Dr. Michael Kappelhoff

Erforderliche Rechtskenntnisse von Architekten sind endlich!

OLG Köln, Urteil vom 16.04.2021 – 19 U 56/20

Sachverhalt
Die Klägerin macht gegenüber dem ausführenden Bauunternehmen und auch den Architekten die Erstattung vermeintlich zuviel geleisteter Abschlagszahlungen geltend, die im Rahmen eines VOB-Bauvertrages über die Errichtung eines Helikopterdachlandeplatzes erbracht worden waren. Es war zu Mengenmehrungen und geänderten Ausführungen von Schraubverbindungen gekommen, die die klagende Bauherrin nicht anerkannte. Die Architekten wehren sich gegen die Ansprüche mit Verweis auf die Aufwendigkeit und Komplexität der Rechnungsprüfung. Man habe prüfen müssen, welche Auswirkungen Massenerhöhungen gehabt hätten, wobei das beklagte Unternehmen bei Einheitspreisen geblieben sei und gleichzeitig ein Pauschalpreisvertrag vorliege.

Entscheidung
Das Landgericht ist der Ansicht, dass die Architekten ihre Pflichten erfüllt haben. Gestützt auf eine sachverständige Bewertung urteilt es, dass von einer branchenüblichen Rechnungsprüfung auszugehen sei und weist die Ansprüche gegen die Architekten ab.

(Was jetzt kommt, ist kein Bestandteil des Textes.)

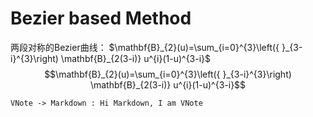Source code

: # Bezier based Method
两段对称的Bezier曲线：
$\mathbf{B}_{2}(u)=\sum_{i=0}^{3}\left({ }_{3-i}^{3}\right) \mathbf{B}_{2(3-i)} u^{i}(1-u)^{3-i}$
$$\mathbf{B}_{2}(u)=\sum_{i=0}^{3}\left({ }_{3-i}^{3}\right) \mathbf{B}_{2(3-i)} u^{i}(1-u)^{3-i}$$

```puml
VNote -> Markdown : Hi Markdown, I am VNote
```
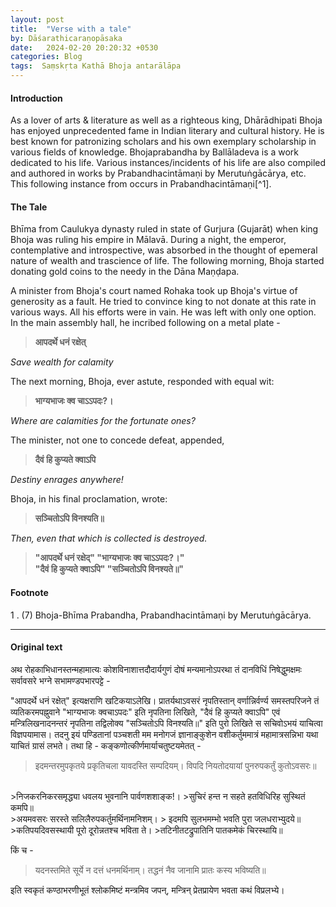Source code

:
 ```yaml
---
layout: post
title:  "Verse with a tale"
by: Dāśarathicaraṇopāsaka
date:   2024-02-20 20:20:32 +0530
categories: Blog
tags:  Saṃskṛta Kathā Bhoja antarālāpa
---  
```



#### Introduction

As a lover of arts & literature as well as a righteous king, Dhārādhipati Bhoja has enjoyed unprecedented fame in Indian literary and cultural history. He is best known for patronizing scholars and his own exemplary scholarship in various fields of knowledge. Bhojaprabandha by Ballāladeva is a work dedicated to his life. Various instances/incidents of his life are also compiled and authored in works by Prabandhacintāmaṇi by Merutuṅgācārya, etc. This following instance from occurs in Prabandhacintāmaṇi[^1].

  

#### The Tale

Bhīma from Caulukya dynasty ruled in state of Gurjura (Gujarāt) when king Bhoja was ruling his empire in Mālavā. During a night, the emperor, contemplative and introspective, was absorbed in the thought of epemeral nature of wealth and trascience of life. The following morning, Bhoja started donating gold coins to the needy in the Dāna Maṇḍapa.

A minister from Bhoja's court named Rohaka took up Bhoja's virtue of generosity as a fault. He tried to convince king to not donate at this rate in various ways. All his efforts were in vain. He was left with only one option. In the main assembly hall, he incribed following on a metal plate -

  

>  **आपदर्थे धनं रक्षेत्**  <br>

  

*Save wealth for calamity*  <br>

  

The next morning, Bhoja, ever astute, responded with equal wit: <br>

  

>  **भाग्यभाजः क्व चाऽऽपदः?।**<br>

  

*Where are calamities for the fortunate ones?*  <br>

  

The minister, not one to concede defeat, appended, <br>

  

>  **दैवं हि कुप्यते क्वाऽपि**  <br>

  

*Destiny enrages anywhere!*  <br>

  

Bhoja, in his final proclamation, wrote: <br>

  

>  **सञ्चितोऽपि विनश्यति॥**  <br>

  

*Then, even that which is collected is destroyed.*  <br>

  

>  **"आपदर्थे धनं रक्षेद्" "भाग्यभाजः क्व चाऽऽपदः?।" <br> "दैवं हि कुप्यते क्वाऽपि" "सञ्चितोऽपि विनश्यते॥"**<br>

  

#### Footnote

  

1 . (7) Bhoja-Bhīma Prabandha, Prabandhacintāmaṇi by Merutuṅgācārya.

---

#### Original text

अथ रोहकाभिधानस्तन्महामात्यः कोशविनाशात्तदौदार्यगुणं दोषं मन्यमानोऽपरथा तं दानविधिं निषेद्धुमक्षमः सर्वावसरे भग्ने सभामण्डपभारपट्टे -

"आपदर्थे धनं रक्षेत्" इत्यक्षराणि खटिकयाऽलेखि। प्रातर्यथाऽवसरं नृपतिस्तान् वर्णान्निर्वर्ण्य समस्तपरिजने तं व्यतिकरमपह्नुवाने "भाग्यभाजः क्वचाऽपदः" इति नृपतिना लिखिते, "दैवं हि कुप्यते क्वाऽपि" एवं मन्त्रिलिखनादनन्तरं नृपतिना तद्विलोक्य "सञ्चितोऽपि विनश्यति॥" इति पुरो लिखिते स सचिवोऽभयं याचित्वा विज्ञपयामास। तदनु इयं पण्डितानां पञ्चशती मम मनोगजं ज्ञानाङ्कुशेन वशीकर्तुममात्रं महामात्रसन्निभा यथा याचितं ग्रासं लभते। तथा हि - कङ्कणोत्कीर्णमार्याचतुष्टयमेतत् -

>इदमन्तरमुपकृतये प्रकृतिचला यावदस्ति सम्पदियम्।
> विपदि नियतोदयायां पुनरुपकर्तुं कुतोऽवसरः॥
<br>
>निजकरनिकरसमृद्ध्या धवलय भुवनानि पार्वणशशाङ्क!। 
>सुचिरं हन्त न सहते हतविधिरिह सुस्थितं कमपि॥
<br>
>अयमवसरः सरस्ते सलिलैरुपकर्तुमर्थिनामनिशम्।
> इदमपि सुलभमम्भो भवति पुरा जलधराभ्युदये॥
<br>
>कतिपयदिवसस्थायी पूरो दूरोन्नतश्च भविता ते। 
>तटिनीतटद्रुपातिनि पातकमेकं चिरस्थायि॥

किं च -

>यदनस्तमिते सूर्ये न दत्तं धनमर्थिनाम्। तद्धनं नैव जानामि प्रातः कस्य भविष्यति॥

इति स्वकृतं कण्ठाभरणीभूतं श्लोकमिष्टं मन्त्रमिव जपन्, मन्त्रिन् प्रेतप्रायेण भवता कथं विप्रलभ्ये।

Dies bestätigt das OLG. Der Vortrag der Klägerin zu Pflichtverletzungen der Architekten war eigentlich bereits so dünn, dass die Ansprüche schon deswegen versagt werden konnten. Das OLG ergänzt die Ablehnung eines Anspruchs wegen Mängeln der Prüfung der Abschlagsrechnungsprüfung aber zusätzlich: Der Senat führt aus, dass den mit der Bauüberwachung beauftragten Architekten zwar die Pflicht treffe, Abschlagsrechnungen von Bauunternehmern darauf zu überprüfen, ob sie fachtechnisch und rechnerisch richtig, die zugrunde gelegten Leistungen erbracht seien und ob sie der vertraglichen Vereinbarung entsprächen. Die Frage der Abgrenzung zwischen einer Mengenabweichung nach § 2 Abs. 3 VOB/B und einer Ausführungsabweichung nach § 2 Abs. 8 VOB/B sei demgegenüber ebenso wie diejenige der korrekten Berechnung der Vergütung für 10 % übersteigende Mehrmengen nach § 2 Abs. 3 VOB/B als Rechtsfrage zu klassifizieren. Unbeschadet der tatsächlichen Aspekte wie Art und Menge der verbauten sowie berechneten Materialien und Arbeiten seien diese Fragen letztlich anhand einer (ergänzenden) Vertragsauslegung zu beantworten.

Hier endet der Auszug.